Rendered images with source text
*-*-*

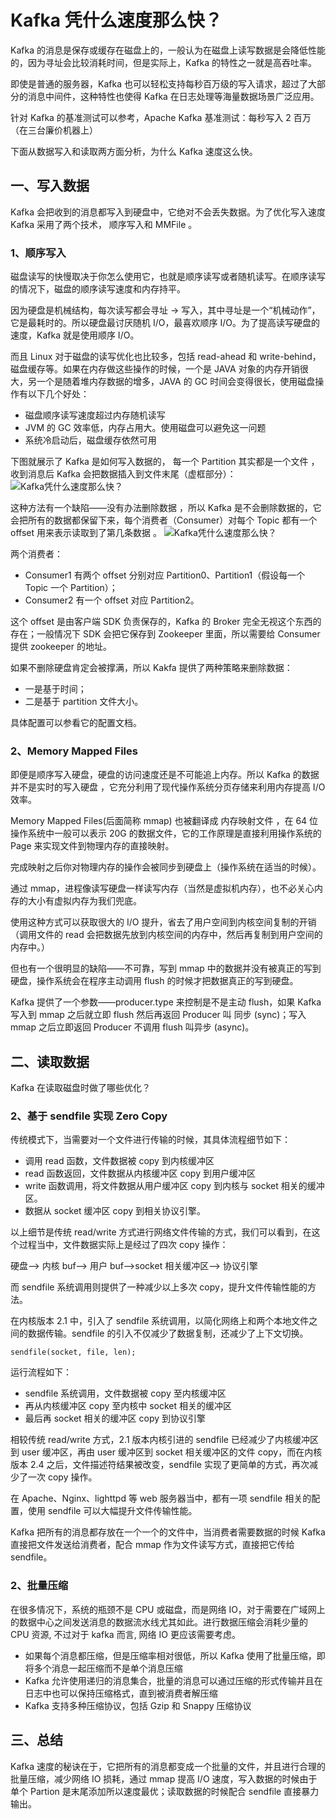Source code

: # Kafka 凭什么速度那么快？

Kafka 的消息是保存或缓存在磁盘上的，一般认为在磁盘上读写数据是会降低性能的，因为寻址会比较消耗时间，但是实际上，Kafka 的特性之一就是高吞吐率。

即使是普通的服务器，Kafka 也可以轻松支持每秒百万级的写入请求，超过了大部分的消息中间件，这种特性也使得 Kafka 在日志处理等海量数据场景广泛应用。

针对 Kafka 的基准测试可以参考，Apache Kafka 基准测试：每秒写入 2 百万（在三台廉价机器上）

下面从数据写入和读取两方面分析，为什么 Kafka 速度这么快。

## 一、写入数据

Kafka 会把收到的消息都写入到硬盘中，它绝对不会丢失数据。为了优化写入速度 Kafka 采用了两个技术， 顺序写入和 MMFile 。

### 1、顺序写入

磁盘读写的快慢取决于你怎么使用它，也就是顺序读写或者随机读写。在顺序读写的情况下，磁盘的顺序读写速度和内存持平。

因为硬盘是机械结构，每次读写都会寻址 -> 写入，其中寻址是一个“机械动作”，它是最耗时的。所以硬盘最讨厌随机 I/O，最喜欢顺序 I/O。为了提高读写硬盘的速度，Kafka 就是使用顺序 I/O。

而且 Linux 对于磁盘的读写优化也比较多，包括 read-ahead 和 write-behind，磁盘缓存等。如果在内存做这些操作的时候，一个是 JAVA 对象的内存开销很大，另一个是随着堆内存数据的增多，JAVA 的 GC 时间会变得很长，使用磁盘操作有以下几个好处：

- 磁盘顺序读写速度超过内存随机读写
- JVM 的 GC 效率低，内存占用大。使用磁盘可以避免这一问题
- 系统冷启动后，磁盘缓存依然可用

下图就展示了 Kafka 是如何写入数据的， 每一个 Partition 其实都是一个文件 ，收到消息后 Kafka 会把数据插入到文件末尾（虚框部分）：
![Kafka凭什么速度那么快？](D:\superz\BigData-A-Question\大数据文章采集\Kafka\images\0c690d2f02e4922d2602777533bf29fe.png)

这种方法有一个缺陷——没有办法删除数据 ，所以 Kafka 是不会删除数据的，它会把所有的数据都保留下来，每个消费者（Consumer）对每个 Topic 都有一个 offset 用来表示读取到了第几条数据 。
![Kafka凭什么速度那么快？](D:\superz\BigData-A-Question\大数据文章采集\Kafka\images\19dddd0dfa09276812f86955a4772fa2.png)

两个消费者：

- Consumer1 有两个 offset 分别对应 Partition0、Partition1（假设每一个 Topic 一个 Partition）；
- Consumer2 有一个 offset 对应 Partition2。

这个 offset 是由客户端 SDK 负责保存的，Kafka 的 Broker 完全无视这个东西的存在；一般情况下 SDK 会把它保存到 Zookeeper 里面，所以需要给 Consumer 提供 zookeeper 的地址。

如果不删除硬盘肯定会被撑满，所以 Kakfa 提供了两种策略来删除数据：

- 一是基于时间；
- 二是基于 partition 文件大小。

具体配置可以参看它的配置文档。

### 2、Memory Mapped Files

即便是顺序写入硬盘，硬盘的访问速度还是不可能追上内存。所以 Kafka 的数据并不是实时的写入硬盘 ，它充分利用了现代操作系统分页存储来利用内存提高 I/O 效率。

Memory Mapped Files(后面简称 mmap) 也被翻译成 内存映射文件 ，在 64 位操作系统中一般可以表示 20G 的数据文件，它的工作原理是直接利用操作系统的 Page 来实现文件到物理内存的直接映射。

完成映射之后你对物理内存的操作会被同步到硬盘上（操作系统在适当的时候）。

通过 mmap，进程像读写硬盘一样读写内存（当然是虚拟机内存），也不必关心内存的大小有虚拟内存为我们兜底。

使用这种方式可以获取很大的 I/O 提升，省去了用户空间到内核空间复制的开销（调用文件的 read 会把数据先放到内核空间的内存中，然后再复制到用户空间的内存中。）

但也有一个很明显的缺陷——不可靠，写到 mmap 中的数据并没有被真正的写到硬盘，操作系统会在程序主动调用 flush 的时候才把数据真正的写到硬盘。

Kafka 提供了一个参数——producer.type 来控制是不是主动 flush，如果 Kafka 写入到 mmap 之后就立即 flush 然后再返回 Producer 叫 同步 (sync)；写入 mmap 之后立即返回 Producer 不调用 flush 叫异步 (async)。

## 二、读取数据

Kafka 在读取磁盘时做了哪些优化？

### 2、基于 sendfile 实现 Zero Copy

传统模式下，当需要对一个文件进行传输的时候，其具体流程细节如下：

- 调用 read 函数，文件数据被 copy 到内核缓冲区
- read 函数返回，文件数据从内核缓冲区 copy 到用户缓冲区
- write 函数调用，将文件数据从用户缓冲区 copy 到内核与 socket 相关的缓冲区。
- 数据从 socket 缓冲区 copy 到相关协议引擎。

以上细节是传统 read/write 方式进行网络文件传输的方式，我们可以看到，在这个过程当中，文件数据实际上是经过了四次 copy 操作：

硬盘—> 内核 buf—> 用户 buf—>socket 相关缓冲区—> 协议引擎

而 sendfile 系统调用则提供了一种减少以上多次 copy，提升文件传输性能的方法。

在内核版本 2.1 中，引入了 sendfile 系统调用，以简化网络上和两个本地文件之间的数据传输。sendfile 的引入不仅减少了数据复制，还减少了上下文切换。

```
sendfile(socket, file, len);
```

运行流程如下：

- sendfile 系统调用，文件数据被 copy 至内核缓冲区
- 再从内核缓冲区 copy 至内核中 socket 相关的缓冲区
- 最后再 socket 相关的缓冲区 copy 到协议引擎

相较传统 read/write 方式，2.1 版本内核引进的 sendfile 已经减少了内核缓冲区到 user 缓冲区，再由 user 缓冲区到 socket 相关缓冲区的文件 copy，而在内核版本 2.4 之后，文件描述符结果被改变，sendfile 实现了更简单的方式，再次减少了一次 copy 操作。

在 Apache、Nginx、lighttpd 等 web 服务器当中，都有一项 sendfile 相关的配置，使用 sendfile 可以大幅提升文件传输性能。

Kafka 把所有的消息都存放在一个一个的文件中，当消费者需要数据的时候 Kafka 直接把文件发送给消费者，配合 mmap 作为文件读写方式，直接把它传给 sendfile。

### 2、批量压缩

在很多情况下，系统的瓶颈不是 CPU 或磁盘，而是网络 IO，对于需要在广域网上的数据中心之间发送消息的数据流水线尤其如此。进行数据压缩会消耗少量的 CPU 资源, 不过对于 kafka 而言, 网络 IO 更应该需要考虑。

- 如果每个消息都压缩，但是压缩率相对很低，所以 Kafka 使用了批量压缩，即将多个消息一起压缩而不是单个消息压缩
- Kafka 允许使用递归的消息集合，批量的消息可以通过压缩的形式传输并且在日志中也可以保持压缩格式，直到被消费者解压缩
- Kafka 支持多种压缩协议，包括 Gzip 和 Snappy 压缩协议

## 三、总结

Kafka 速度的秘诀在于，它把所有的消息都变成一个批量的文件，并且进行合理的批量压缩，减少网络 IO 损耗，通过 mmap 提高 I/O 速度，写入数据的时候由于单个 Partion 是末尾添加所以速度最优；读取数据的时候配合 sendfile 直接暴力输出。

*-*-*

YOUR GOAL – Could every entry be restated word for word, pictures excluded?

ANSWER –
Source code

: # Kafka 凭什么速度那么快？

Kafka 的消息是保存或缓存在磁盘上的，一般认为在磁盘上读写数据是会降低性能的，因为寻址会比较消耗时间，但是实际上，Kafka 的特性之一就是高吞吐率。

即使是普通的服务器，Kafka 也可以轻松支持每秒百万级的写入请求，超过了大部分的消息中间件，这种特性也使得 Kafka 在日志处理等海量数据场景广泛应用。

针对 Kafka 的基准测试可以参考，Apache Kafka 基准测试：每秒写入 2 百万（在三台廉价机器上）

下面从数据写入和读取两方面分析，为什么 Kafka 速度这么快。

## 一、写入数据

Kafka 会把收到的消息都写入到硬盘中，它绝对不会丢失数据。为了优化写入速度 Kafka 采用了两个技术， 顺序写入和 MMFile 。

### 1、顺序写入

磁盘读写的快慢取决于你怎么使用它，也就是顺序读写或者随机读写。在顺序读写的情况下，磁盘的顺序读写速度和内存持平。

因为硬盘是机械结构，每次读写都会寻址 -> 写入，其中寻址是一个“机械动作”，它是最耗时的。所以硬盘最讨厌随机 I/O，最喜欢顺序 I/O。为了提高读写硬盘的速度，Kafka 就是使用顺序 I/O。

而且 Linux 对于磁盘的读写优化也比较多，包括 read-ahead 和 write-behind，磁盘缓存等。如果在内存做这些操作的时候，一个是 JAVA 对象的内存开销很大，另一个是随着堆内存数据的增多，JAVA 的 GC 时间会变得很长，使用磁盘操作有以下几个好处：

- 磁盘顺序读写速度超过内存随机读写
- JVM 的 GC 效率低，内存占用大。使用磁盘可以避免这一问题
- 系统冷启动后，磁盘缓存依然可用

下图就展示了 Kafka 是如何写入数据的， 每一个 Partition 其实都是一个文件 ，收到消息后 Kafka 会把数据插入到文件末尾（虚框部分）：
![Kafka凭什么速度那么快？](D:\superz\BigData-A-Question\大数据文章采集\Kafka\images\0c690d2f02e4922d2602777533bf29fe.png)

这种方法有一个缺陷——没有办法删除数据 ，所以 Kafka 是不会删除数据的，它会把所有的数据都保留下来，每个消费者（Consumer）对每个 Topic 都有一个 offset 用来表示读取到了第几条数据 。
![Kafka凭什么速度那么快？](D:\superz\BigData-A-Question\大数据文章采集\Kafka\images\19dddd0dfa09276812f86955a4772fa2.png)

两个消费者：

- Consumer1 有两个 offset 分别对应 Partition0、Partition1（假设每一个 Topic 一个 Partition）；
- Consumer2 有一个 offset 对应 Partition2。

这个 offset 是由客户端 SDK 负责保存的，Kafka 的 Broker 完全无视这个东西的存在；一般情况下 SDK 会把它保存到 Zookeeper 里面，所以需要给 Consumer 提供 zookeeper 的地址。

如果不删除硬盘肯定会被撑满，所以 Kakfa 提供了两种策略来删除数据：

- 一是基于时间；
- 二是基于 partition 文件大小。

具体配置可以参看它的配置文档。

### 2、Memory Mapped Files

即便是顺序写入硬盘，硬盘的访问速度还是不可能追上内存。所以 Kafka 的数据并不是实时的写入硬盘 ，它充分利用了现代操作系统分页存储来利用内存提高 I/O 效率。

Memory Mapped Files(后面简称 mmap) 也被翻译成 内存映射文件 ，在 64 位操作系统中一般可以表示 20G 的数据文件，它的工作原理是直接利用操作系统的 Page 来实现文件到物理内存的直接映射。

完成映射之后你对物理内存的操作会被同步到硬盘上（操作系统在适当的时候）。

通过 mmap，进程像读写硬盘一样读写内存（当然是虚拟机内存），也不必关心内存的大小有虚拟内存为我们兜底。

使用这种方式可以获取很大的 I/O 提升，省去了用户空间到内核空间复制的开销（调用文件的 read 会把数据先放到内核空间的内存中，然后再复制到用户空间的内存中。）

但也有一个很明显的缺陷——不可靠，写到 mmap 中的数据并没有被真正的写到硬盘，操作系统会在程序主动调用 flush 的时候才把数据真正的写到硬盘。

Kafka 提供了一个参数——producer.type 来控制是不是主动 flush，如果 Kafka 写入到 mmap 之后就立即 flush 然后再返回 Producer 叫 同步 (sync)；写入 mmap 之后立即返回 Producer 不调用 flush 叫异步 (async)。

## 二、读取数据

Kafka 在读取磁盘时做了哪些优化？

### 2、基于 sendfile 实现 Zero Copy

传统模式下，当需要对一个文件进行传输的时候，其具体流程细节如下：

- 调用 read 函数，文件数据被 copy 到内核缓冲区
- read 函数返回，文件数据从内核缓冲区 copy 到用户缓冲区
- write 函数调用，将文件数据从用户缓冲区 copy 到内核与 socket 相关的缓冲区。
- 数据从 socket 缓冲区 copy 到相关协议引擎。

以上细节是传统 read/write 方式进行网络文件传输的方式，我们可以看到，在这个过程当中，文件数据实际上是经过了四次 copy 操作：

硬盘—> 内核 buf—> 用户 buf—>socket 相关缓冲区—> 协议引擎

而 sendfile 系统调用则提供了一种减少以上多次 copy，提升文件传输性能的方法。

在内核版本 2.1 中，引入了 sendfile 系统调用，以简化网络上和两个本地文件之间的数据传输。sendfile 的引入不仅减少了数据复制，还减少了上下文切换。

```
sendfile(socket, file, len);
```

运行流程如下：

- sendfile 系统调用，文件数据被 copy 至内核缓冲区
- 再从内核缓冲区 copy 至内核中 socket 相关的缓冲区
- 最后再 socket 相关的缓冲区 copy 到协议引擎

相较传统 read/write 方式，2.1 版本内核引进的 sendfile 已经减少了内核缓冲区到 user 缓冲区，再由 user 缓冲区到 socket 相关缓冲区的文件 copy，而在内核版本 2.4 之后，文件描述符结果被改变，sendfile 实现了更简单的方式，再次减少了一次 copy 操作。

在 Apache、Nginx、lighttpd 等 web 服务器当中，都有一项 sendfile 相关的配置，使用 sendfile 可以大幅提升文件传输性能。

Kafka 把所有的消息都存放在一个一个的文件中，当消费者需要数据的时候 Kafka 直接把文件发送给消费者，配合 mmap 作为文件读写方式，直接把它传给 sendfile。

### 2、批量压缩

在很多情况下，系统的瓶颈不是 CPU 或磁盘，而是网络 IO，对于需要在广域网上的数据中心之间发送消息的数据流水线尤其如此。进行数据压缩会消耗少量的 CPU 资源, 不过对于 kafka 而言, 网络 IO 更应该需要考虑。

- 如果每个消息都压缩，但是压缩率相对很低，所以 Kafka 使用了批量压缩，即将多个消息一起压缩而不是单个消息压缩
- Kafka 允许使用递归的消息集合，批量的消息可以通过压缩的形式传输并且在日志中也可以保持压缩格式，直到被消费者解压缩
- Kafka 支持多种压缩协议，包括 Gzip 和 Snappy 压缩协议

## 三、总结

Kafka 速度的秘诀在于，它把所有的消息都变成一个批量的文件，并且进行合理的批量压缩，减少网络 IO 损耗，通过 mmap 提高 I/O 速度，写入数据的时候由于单个 Partion 是末尾添加所以速度最优；读取数据的时候配合 sendfile 直接暴力输出。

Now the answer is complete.